It is my observation that most of us are very poor at passing off key responsibilities and decision making. We limit ourselves and our employees, and stop growth dead in its tracks.

I am no expert in routing and scheduling, but take your driver, for instance. If you give your driver his deliveries all laid out for the day, that is not delegating; it’s giving instructions. Delegating is giving the driver his deliveries in his zone and allowing him to make the best decisions on how to deliver his set of orders.

Or, take your customer service representatives, who have the first contact with your customers. If you give them detailed instructions on how to respond, that’s not delegation.

Organizations depend on their leaders to set direction and, quite frankly, to lead. Those leaders whose time and effort is consumed with getting the work done have no time to contemplate their company’s direction, new fronts or how to take it to the next level.

As leaders begin passing off portions of their responsibilities to others, their time becomes free to focus on direction, new opportunities and how to get the organization to a new level of performance. It truly is a matter of time allocation to spur the energy on from the senior leadership down through the organization.

Barriers to effective delegation.

I think there are several reasons we all struggle with delegating authority and true decision making.
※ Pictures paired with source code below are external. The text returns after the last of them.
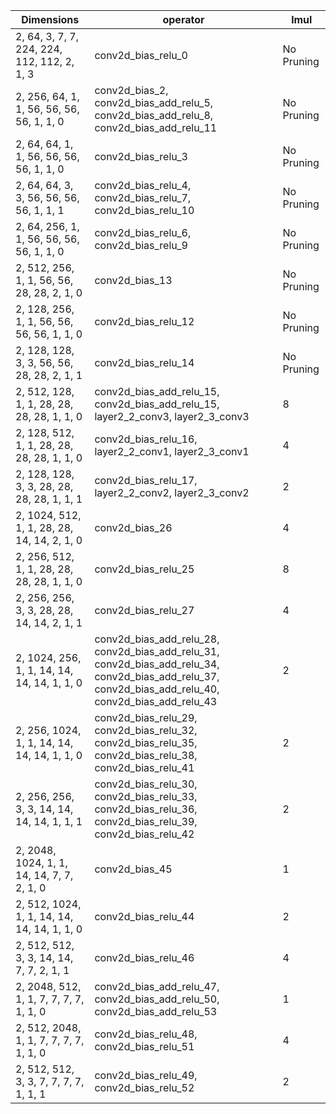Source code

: | Dimensions                                  | operator                                                                                                                                             | lmul |
| ------------------------------------------- | ---------------------------------------------------------------------------------------------------------------------------------------------------- | ---- |
| 2, 64, 3, 7, 7, 224, 224, 112, 112, 2, 1, 3 | conv2d_bias_relu_0                                                                                                                                   | No Pruning    |
| 2, 256, 64, 1, 1, 56, 56, 56, 56, 1, 1, 0   | conv2d_bias_2, conv2d_bias_add_relu_5, conv2d_bias_add_relu_8, conv2d_bias_add_relu_11                                                               | No Pruning    |
| 2, 64, 64, 1, 1, 56, 56, 56, 56, 1, 1, 0    | conv2d_bias_relu_3                                                                                                                                   | No Pruning    |
| 2, 64, 64, 3, 3, 56, 56, 56, 56, 1, 1, 1    | conv2d_bias_relu_4, conv2d_bias_relu_7, conv2d_bias_relu_10                                                                                          | No Pruning    |
| 2, 64, 256, 1, 1, 56, 56, 56, 56, 1, 1, 0   | conv2d_bias_relu_6, conv2d_bias_relu_9                                                                                                               | No Pruning    |
| 2, 512, 256, 1, 1, 56, 56, 28, 28, 2, 1, 0  | conv2d_bias_13                                                                                                                                       | No Pruning    |
| 2, 128, 256, 1, 1, 56, 56, 56, 56, 1, 1, 0  | conv2d_bias_relu_12                                                                                                                                  | No Pruning    |
| 2, 128, 128, 3, 3, 56, 56, 28, 28, 2, 1, 1  | conv2d_bias_relu_14                                                                                                                                  | No Pruning    |
| 2, 512, 128, 1, 1, 28, 28, 28, 28, 1, 1, 0  | conv2d_bias_add_relu_15, conv2d_bias_add_relu_15, layer2_2_conv3, layer2_3_conv3                                                                     | 8    |
| 2, 128, 512, 1, 1, 28, 28, 28, 28, 1, 1, 0  | conv2d_bias_relu_16, layer2_2_conv1, layer2_3_conv1                                                                                                  | 4    |
| 2, 128, 128, 3, 3, 28, 28, 28, 28, 1, 1, 1  | conv2d_bias_relu_17, layer2_2_conv2, layer2_3_conv2                                                                                                  | 2    |
| 2, 1024, 512, 1, 1, 28, 28, 14, 14, 2, 1, 0 | conv2d_bias_26                                                                                                                                       | 4    |
| 2, 256, 512, 1, 1, 28, 28, 28, 28, 1, 1, 0  | conv2d_bias_relu_25                                                                                                                                  | 8    |
| 2, 256, 256, 3, 3, 28, 28, 14, 14, 2, 1, 1  | conv2d_bias_relu_27                                                                                                                                  | 4    |
| 2, 1024, 256, 1, 1, 14, 14, 14, 14, 1, 1, 0 | conv2d_bias_add_relu_28, conv2d_bias_add_relu_31, conv2d_bias_add_relu_34, conv2d_bias_add_relu_37, conv2d_bias_add_relu_40, conv2d_bias_add_relu_43 | 2    |
| 2, 256, 1024, 1, 1, 14, 14, 14, 14, 1, 1, 0 | conv2d_bias_relu_29, conv2d_bias_relu_32, conv2d_bias_relu_35, conv2d_bias_relu_38, conv2d_bias_relu_41                                              | 2    |
| 2, 256, 256, 3, 3, 14, 14, 14, 14, 1, 1, 1  | conv2d_bias_relu_30, conv2d_bias_relu_33, conv2d_bias_relu_36, conv2d_bias_relu_39, conv2d_bias_relu_42                                              | 2    |
| 2, 2048, 1024, 1, 1, 14, 14, 7, 7, 2, 1, 0  | conv2d_bias_45                                                                                                                                       | 1    |
| 2, 512, 1024, 1, 1, 14, 14, 14, 14, 1, 1, 0 | conv2d_bias_relu_44                                                                                                                                  | 2    |
| 2, 512, 512, 3, 3, 14, 14, 7, 7, 2, 1, 1    | conv2d_bias_relu_46                                                                                                                                  | 4    |
| 2, 2048, 512, 1, 1, 7, 7, 7, 7, 1, 1, 0     | conv2d_bias_add_relu_47, conv2d_bias_add_relu_50, conv2d_bias_add_relu_53                                                                            | 1    |
| 2, 512, 2048, 1, 1, 7, 7, 7, 7, 1, 1, 0     | conv2d_bias_relu_48, conv2d_bias_relu_51                                                                                                             | 4    |
| 2, 512, 512, 3, 3, 7, 7, 7, 7, 1, 1, 1      | conv2d_bias_relu_49, conv2d_bias_relu_52                                                                                                             | 2    |
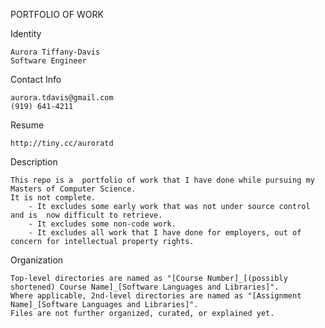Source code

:PORTFOLIO OF WORK

Identity

    Aurora Tiffany-Davis
    Software Engineer

Contact Info

    aurora.tdavis@gmail.com
    (919) 641-4211

Resume

    http://tiny.cc/auroratd

Description

    This repo is a  portfolio of work that I have done while pursuing my Masters of Computer Science.
    It is not complete.
        - It excludes some early work that was not under source control and is  now difficult to retrieve.
        - It excludes some non-code work.
        - It excludes all work that I have done for employers, out of concern for intellectual property rights.
        
Organization

    Top-level directories are named as "[Course Number]_[(possibly shortened) Course Name]_[Software Languages and Libraries]".
    Where applicable, 2nd-level directories are named as "[Assignment Name]_[Software Languages and Libraries]".
    Files are not further organized, curated, or explained yet.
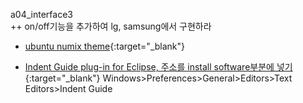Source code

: 
 
 
a04_interface3  
++ on/off기능을 추가하여 lg, samsung에서 구현하라  
 
- [ubuntu numix theme](https://sschaef.github.io/IndentGuide/){:target="_blank"}
 
- [Indent Guide plug-in for Eclipse, 주소를 install software부분에 넣기](http://sschaef.github.io/IndentGuide/update){:target="_blank"}
Windows>Preferences>General>Editors>Text Editors>Indent Guide
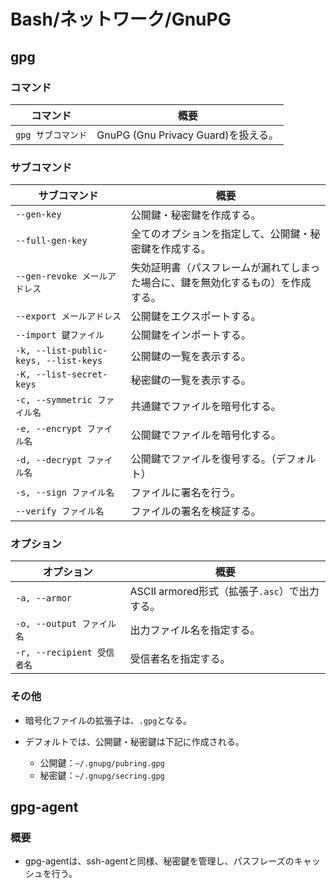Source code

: # Bash/ネットワーク/GnuPG

## gpg

### コマンド

|コマンド|概要|
|---|---|
|`gpg サブコマンド`|GnuPG (Gnu Privacy Guard)を扱える。|

### サブコマンド

|サブコマンド|概要|
|---|---|
|`--gen-key`|公開鍵・秘密鍵を作成する。|
|`--full-gen-key`|全てのオプションを指定して、公開鍵・秘密鍵を作成する。|
|`--gen-revoke メールアドレス`|失効証明書（パスフレームが漏れてしまった場合に、鍵を無効化するもの）を作成する。|
|`--export メールアドレス`|公開鍵をエクスポートする。|
|`--import 鍵ファイル`|公開鍵をインポートする。|
|`-k, --list-public-keys, --list-keys`|公開鍵の一覧を表示する。|
|`-K, --list-secret-keys`|秘密鍵の一覧を表示する。|
|`-c, --symmetric ファイル名`|共通鍵でファイルを暗号化する。|
|`-e, --encrypt ファイル名`|公開鍵でファイルを暗号化する。|
|`-d, --decrypt ファイル名`|公開鍵でファイルを復号する。（デフォルト）|
|`-s, --sign ファイル名`|ファイルに署名を行う。|
|`--verify ファイル名`|ファイルの署名を検証する。|

### オプション

| オプション                 | 概要                                          |
| -------------------------- | --------------------------------------------- |
| `-a, --armor`              | ASCII armored形式（拡張子`.asc`）で出力する。 |
| `-o, --output ファイル名`  | 出力ファイル名を指定する。                    |
| `-r, --recipient 受信者名` | 受信者名を指定する。                          |

### その他

- 暗号化ファイルの拡張子は、`.gpg`となる。
- デフォルトでは、公開鍵・秘密鍵は下記に作成される。

  - 公開鍵：`~/.gnupg/pubring.gpg`
  - 秘密鍵：`~/.gnupg/secring.gpg`

## gpg-agent

### 概要

- gpg-agentは、ssh-agentと同様、秘密鍵を管理し、パスフレーズのキャッシュを行う。
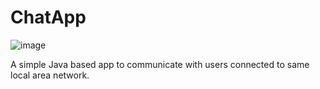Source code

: # ChatApp
![image](https://user-images.githubusercontent.com/62831104/182566447-1dac26c9-f308-4193-8835-0789b45a1e5d.png)

A simple Java based app to communicate with users connected to same local area network.

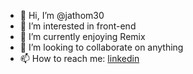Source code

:- 👋 Hi, I’m @jathom30
- 👀 I’m interested in front-end
- 🌱 I’m currently enjoying Remix
- 💞️ I’m looking to collaborate on anything
- 📫 How to reach me: [linkedin](https://www.linkedin.com/in/jeff-a-thomas/)

<!---
jathom30/jathom30 is a ✨ special ✨ repository because its `README.md` (this file) appears on your GitHub profile.
You can click the Preview link to take a look at your changes.
--->
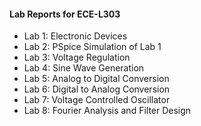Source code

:#### Lab Reports for ECE-L303
* Lab 1: Electronic Devices
* Lab 2: PSpice Simulation of Lab 1
* Lab 3: Voltage Regulation
* Lab 4: Sine Wave Generation
* Lab 5: Analog to Digital Conversion
* Lab 6: Digital to Analog Conversion
* Lab 7: Voltage Controlled Oscillator
* Lab 8: Fourier Analysis and Filter Design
Here’s what comes to mind:

We want perfection — Any time someone attempts to do something new, mistakes will happen. The saying goes, “If you want something done right, do it yourself.” Keep saying that and you will never delegate.

We don’t have time to delegate — We trap ourselves into just getting the work done – not prioritizing delegation as a part of our limited day.

I like doing the work — This is fine, but don’t complain when you don’t feel your people are effective or being productive. You will never grow beyond what you can do on your own.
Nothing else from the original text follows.